L’artiste venait de poser son atelier à Moroni, le temps d’une parenthèse perso, après avoir évolué dans la région parisienne. Où il est connu comme membre du crew Le Chat Noir, rassemblant des graffeurs affectionnant particulièrement les grandes fresques. À Moroni, Socrome se montre prolifique, le geste franc, n’hésitant pas à s’affranchir des codes du milieu, pour satisfaire sa quête d’authenticité et de liberté. Une quête d’identité aussi, comme tout jeune au parcours diasporique. Ce qui, parfois, prolonge le mouvement en geste politique. D’ailleurs, son blaze n’est autre que l’anagramme de « Comores ».
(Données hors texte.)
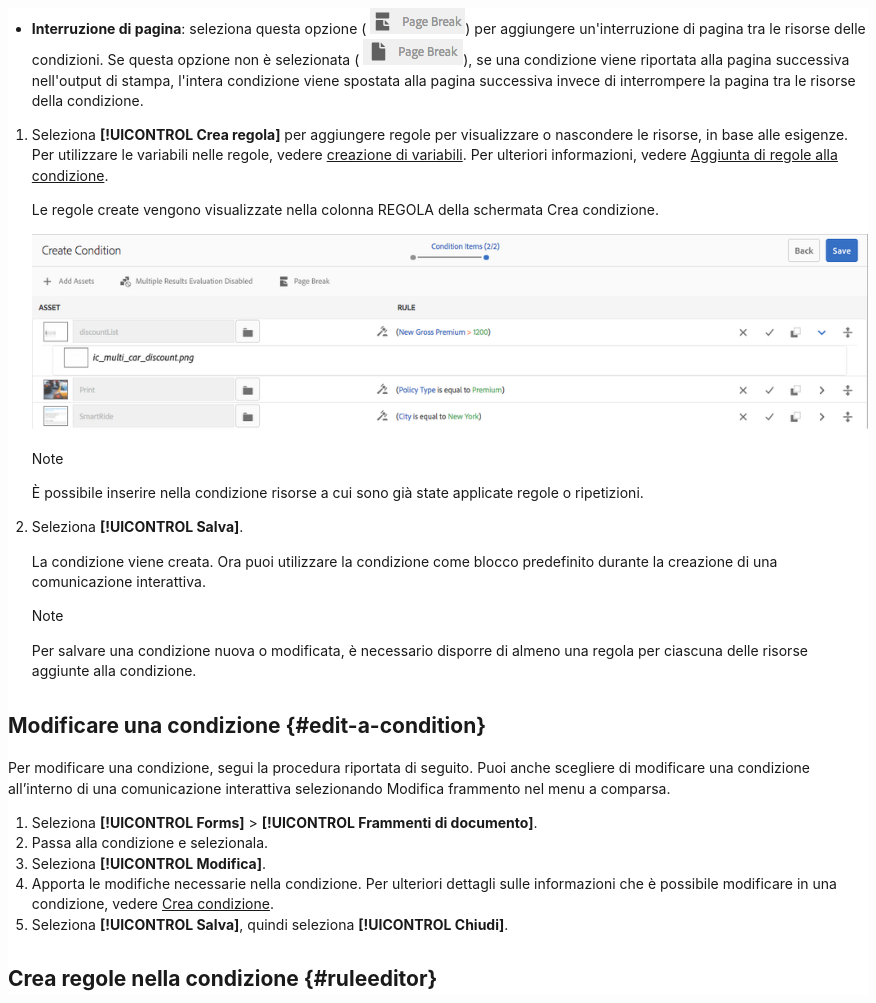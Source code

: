    * **Interruzione di pagina**: seleziona questa opzione ( ![interruzione](assets/break.png)) per aggiungere un&#39;interruzione di pagina tra le risorse delle condizioni. Se questa opzione non è selezionata ( ![nobreak](assets/nobreak.png)), se una condizione viene riportata alla pagina successiva nell&#39;output di stampa, l&#39;intera condizione viene spostata alla pagina successiva invece di interrompere la pagina tra le risorse della condizione.

1. Seleziona **[!UICONTROL Crea regola]** per aggiungere regole per visualizzare o nascondere le risorse, in base alle esigenze. Per utilizzare le variabili nelle regole, vedere [creazione di variabili](#variables). Per ulteriori informazioni, vedere [Aggiunta di regole alla condizione](#ruleeditor).

   Le regole create vengono visualizzate nella colonna REGOLA della schermata Crea condizione.

   ![createconditionscreenrulesADDED](assets/createconditionscreenrulesadded.png)

   >[!NOTE]
   >
   >È possibile inserire nella condizione risorse a cui sono già state applicate regole o ripetizioni.

1. Seleziona **[!UICONTROL Salva]**.

   La condizione viene creata. Ora puoi utilizzare la condizione come blocco predefinito durante la creazione di una comunicazione interattiva.

   >[!NOTE]
   >
   >Per salvare una condizione nuova o modificata, è necessario disporre di almeno una regola per ciascuna delle risorse aggiunte alla condizione.

## Modificare una condizione {#edit-a-condition}

Per modificare una condizione, segui la procedura riportata di seguito. Puoi anche scegliere di modificare una condizione all’interno di una comunicazione interattiva selezionando Modifica frammento nel menu a comparsa.

1. Seleziona **[!UICONTROL Forms]** > **[!UICONTROL Frammenti di documento]**.
1. Passa alla condizione e selezionala.
1. Seleziona **[!UICONTROL Modifica]**.
1. Apporta le modifiche necessarie nella condizione. Per ulteriori dettagli sulle informazioni che è possibile modificare in una condizione, vedere [Crea condizione](#createcondition).
1. Seleziona **[!UICONTROL Salva]**, quindi seleziona **[!UICONTROL Chiudi]**.

## Crea regole nella condizione {#ruleeditor}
L’année 2003, il est sur scène à graffer en plein concert du groupe 3e Oeil, à Moroni, les mots : “Nkonyo Dzima” (Tous ensemble). Une réponse au discours séparatiste. Aussi, cette fresque du minot, sur le navire mouillant les eaux du kalawe (2010), porte plusieurs symboliques. D’abord le kofia en lui-même, accessoire représentatif du masculin, il est toujours toujours confectionné par la femme, soulignant par-là le pouvoir (tradition matriarcale) de cette dernière dans le façonnement de l’homme. Ici, il est porté par un jeune garçon. Une manière d’insister, justement, sur le pouvoir de la femme et de faire porter l’avenir à la jeunesse. La deuxième lecture se situe au niveau des motifs choisis pour orner le kofia, à savoir les quatre îles de l‘archipel, signifiant l’unité, à la veille de la départementalisation de Maore.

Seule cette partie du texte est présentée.